THE BLOG
07/07/2013 05:15 pm ET Updated Sep 06, 2013

An Education in Incarceration

Thursday, May 16 was probably the most beautiful day of the year to date both literally and figuratively.

The sun was shining, not a cloud in the sky, the temperature reached 80 degrees for the first time all year and I was celebrating the commencement of my Masters degree. The speeches were your typical elations of encouragement to newly conferred graduates to go out and conquer the world around them.

One of the highlights of the commencement was an impressive speech given by Brooklyn Borough President Marty Markowitz. He spoke of opportunity, career development and gave a shout out to all things Brooklyn under the sun.

Yet, while teachers, faculty, and my fellow classmates sat with a well-deserved sense of gratification for their accomplishments, I grappled with feelings of doubt, skepticism and anger.

Why? Approximately one week earlier I was sitting in Central Bookings, more affectionately termed "Brooklyn House."

Traveling between my cousin's condo and my apartment is about as routine for me as brushing my teeth before I go to sleep, which is why I was in a state of complete WTF'ness when a police squad car pulled alongside me on my bike and asked me for identification.

I peacefully complied (as most black men have been drilled to do). However, as I prepared to bid the officer adieux they informed me that I had a warrant for my arrest. Apparently, I had an unpaid ticket from 2011. I informed the officers that all my tickets were paid and I would happily procure the receipt for them. But there was no talking my way out of being handcuffed, booked and arrested. It would be another 24 hours before I would see a judge only to hear her say, "Whoops. Sorry about that. You're free to go." ... (Insert #FML)

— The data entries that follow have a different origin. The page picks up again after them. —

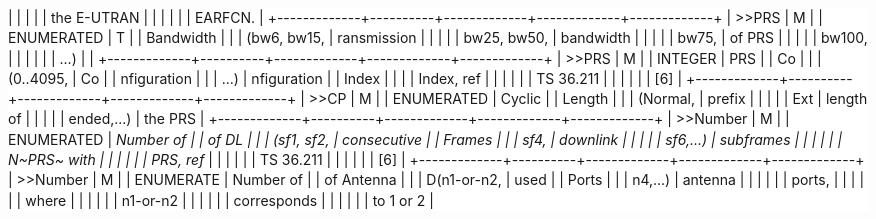 |             |          |             |             | the E-UTRAN |
|             |          |             |             | EARFCN.     |
+-------------+----------+-------------+-------------+-------------+
| \>\>PRS     | M        |             | ENUMERATED  | T           |
| Bandwidth   |          |             | (bw6, bw15, | ransmission |
|             |          |             | bw25, bw50, | bandwidth   |
|             |          |             | bw75,       | of PRS      |
|             |          |             | bw100,      |             |
|             |          |             | \...)       |             |
+-------------+----------+-------------+-------------+-------------+
| \>\>PRS     | M        |             | INTEGER     | PRS         |
| Co          |          |             | (0..4095,   | Co          |
| nfiguration |          |             | \...)       | nfiguration |
| Index       |          |             |             | Index, ref  |
|             |          |             |             | TS 36.211   |
|             |          |             |             | \[6\]       |
+-------------+----------+-------------+-------------+-------------+
| \>\>CP      | M        |             | ENUMERATED  | Cyclic      |
| Length      |          |             | (Normal,    | prefix      |
|             |          |             | Ext         | length of   |
|             |          |             | ended,\...) | the PRS     |
+-------------+----------+-------------+-------------+-------------+
| \>\>Number  | M        |             | ENUMERATED  | *Number of  |
| of DL       |          |             | (sf1, sf2,  | consecutive |
| Frames      |          |             | sf4,        | downlink    |
|             |          |             | sf6,...)    | subframes   |
|             |          |             |             | N~PRS~ with |
|             |          |             |             | PRS, ref*   |
|             |          |             |             | TS 36.211   |
|             |          |             |             | \[6\]       |
+-------------+----------+-------------+-------------+-------------+
| \>\>Number  | M        |             | ENUMERATE   | Number of   |
| of Antenna  |          |             | D(n1-or-n2, | used        |
| Ports       |          |             | n4,...)     | antenna     |
|             |          |             |             | ports,      |
|             |          |             |             | where       |
|             |          |             |             | n1-or-n2    |
|             |          |             |             | corresponds |
|             |          |             |             | to 1 or 2   |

As an aside, some lessons I was able to learn during my time in the joint:
  • Sandwiches are pillows
  • Benches are prime real estate
  • Toilets are deathtraps
  • Everyone is an unlicensed lawyer
  • Every meal is served w/ bread b/c every meal is bread
  • Quarters (read: 25¢) are worth their weight in gold

Sitting in the cell, I wasn't necessarily angry about being arrested. Inconvenienced? Definitely. But I also found myself beginning to justify my incarceration. Thoughts of a world where crimes being committed go unpunished were unbearable.

"So what? I spent a night in the clink ... But the system still works. Right?"

Then a funny thing happened once I "got home" and told my story to my friends and family. I happen to be fortunate enough to have a great circle of friends who are both well- accomplished and down to earth. Each one of them (lawyer, Wall St. executive, teacher, etc.) had their own story of when and why they were arrested and the petty infractions which led them to jail.

I remember listening to the police officers while I was being transported to Central Bookings tell each other how collars improved their chances for promotion. Hearing sobering conversations such as this, it's no wonder why organizations such as NYCLU provide stop-and-frisk statistics that baffle the mind.

I would say that over 90 percent of my fellow prisoners were "brown" (ain't nobody got time to break down each hue and its native origin). It all got me thinking about the methodology of the justice system, and how the means and ends don't justify one another.

Our current justice system (read: courts, prisons, police enforcement, etc.) just isn't sustainable. Currently the United States represents only 5 percent of the world's population yet houses a quarter of the world's prison population.

The current trend in police strategy in urban areas, particularly in NYC, consists of patrolling known "hot spots" searching for collars (when an officer catches or apprehends a suspect).

This strategy helps feed a system that again, is not sustainable!

Tax hikes, excess spending in budgets, and depleted inner-city infrastructures all point to this glaring reality.

What's the alternative? Recently, I read a publication by the Sentencing Project that envisioned a different kind of justice system, in the year 2036. This justice system lauded techniques of police problem-solving, evidence-based criminal investigations, and policy reforms that shift budgets from funding incarceration to education. One might naturally be inclined to ask: Why wait until 2036?

It's time we as a society must decide whether or not the tools we use to protect us will eventually be our undoing.